Perry also calls for additional means-testing in Medicare and for raising the eligibility age. The former would need to be undertaken carefully (along the lines proposed by Andrew Biggs, to avoid creating a disincentive to work and save), and the latter is far less significant than it seems. The effect of reducing the eligibility age for Medicare is nothing like the effect of doing so in Social Security. Because Social Security is a cash transfer program, raising the age of eligibility gets at the youngest and therefore largest (and therefore most expensive) age cohorts in the system and so can dramatically reduce costs. But Medicare is a health-insurance system, so it spends the vast majority of its money on older people (because they are sicker).
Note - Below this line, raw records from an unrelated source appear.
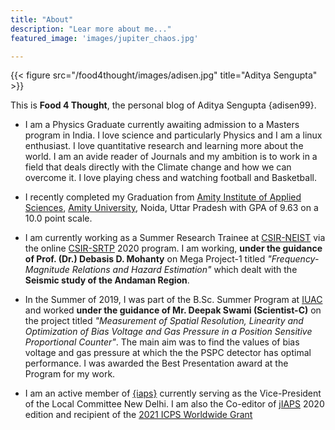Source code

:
 ```yaml
---
title: "About"
description: "Lear more about me..."
featured_image: 'images/jupiter_chaos.jpg'

---
```

{{< figure src="/food4thought/images/adisen.jpg" title="Aditya Sengupta" >}}

This is **Food 4 Thought**, the personal blog of Aditya Sengupta {adisen99}.

- I am a Physics Graduate currently awaiting admission to a Masters program in India. I love science and particularly Physics and I am a linux enthusiast. I love quantitative research and learning more about the world. I am an avide reader of Journals and my ambition is to work in a field that deals directly with the Climate change and how we can overcome it. I love playing chess and watching football and Basketball.

- I recently completed my Graduation from [Amity Institute of Applied Sciences](https://amity.edu/aias), [Amity University](https://amity.edu), Noida, Uttar Pradesh with GPA of 9.63 on a 10.0 point scale.

- I am currently working as a Summer Research Trainee at [CSIR-NEIST](http://www.neist.res.in/) via the online [CSIR-SRTP](http://www.neist.res.in/srtp2020/) 2020 program. I am working, **under the guidance of Prof. (Dr.) Debasis D. Mohanty** on Mega Project-1 titled *"Frequency-Magnitude Relations and Hazard Estimation"* which dealt with the **Seismic study of the Andaman Region**.

- In the Summer of 2019, I was part of the B.Sc. Summer Program at [IUAC](https://www.iuac.res.in/) and worked **under the guidance of Mr. Deepak Swami (Scientist-C)** on the project titled *"Measurement of Spatial Resolution, Linearity and Optimization of Bias Voltage and Gas Pressure in a Position Sensitive Proportional Counter"*. The main aim was to find the values of bias voltage and gas pressure at which the the PSPC detector has optimal performance. I was awarded the Best Presentation award at the Program for my work.

- I am an active member of [{iaps}](https://iaps.info) currently serving as the Vice-President of the Local Committee New Delhi. I am also the Co-editor of [jIAPS](https://www.iaps.info/jiaps) 2020 edition and recipient of the [2021 ICPS Worldwide Grant](https://www.iaps.info/grants/icps-grant/)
Raising the age of eligibility thus increases the average age of the entire Medicare pool while eliminating only the youngest age cohorts in the system—which, despite being the largest are actually basically the least expensive age groups. The savings involved would be pretty small, and the twisted nature of our health-care system (even now, let alone under Obamacare if it is not repealed) means that most of them would just be shifted in ways that would not really save the government much money and would not reduce health-care costs more generally.
 
So these secondary Medicare reforms are not all that significant. But a fundamental reform of the payment system into a premium-support model, along the general lines of the Ryan budget (or perhaps something like a reform I’ve written about here) would make a huge difference. It’s very significant that Perry has put himself on the side of such reform, which is quickly becoming the standard conservative view of the matter, and rightfully so. If Mitt Romney did the same, rather than voting present on the most significant fiscal challenge our country confronts, he could finally be taken seriously on budget issues too.
 
On health care beyond Medicare and Medicaid, Perry proposes to repeal Obamacare but doesn’t have much to say on what should replace it. Hopefully that will change with time—I think there are some good ideas to choose from.
 
On the whole, therefore, the Perry plan is most impressive on the most important fiscal problem we face: the challenge of entitlement reform. It is less so on tax reform, which is also an urgent economic and fiscal priority. It’s very good to see the Republican candidates focusing on policy and laying out proposals for reform that could help the country move beyond the failed liberal welfare state and toward a 21st-century vision of a true opportunity economy with a safety net. This should be the essence of the policy agenda for the general election, and, despite all that it still lacks, Perry’s plan shows that he understands that. That’s encouraging.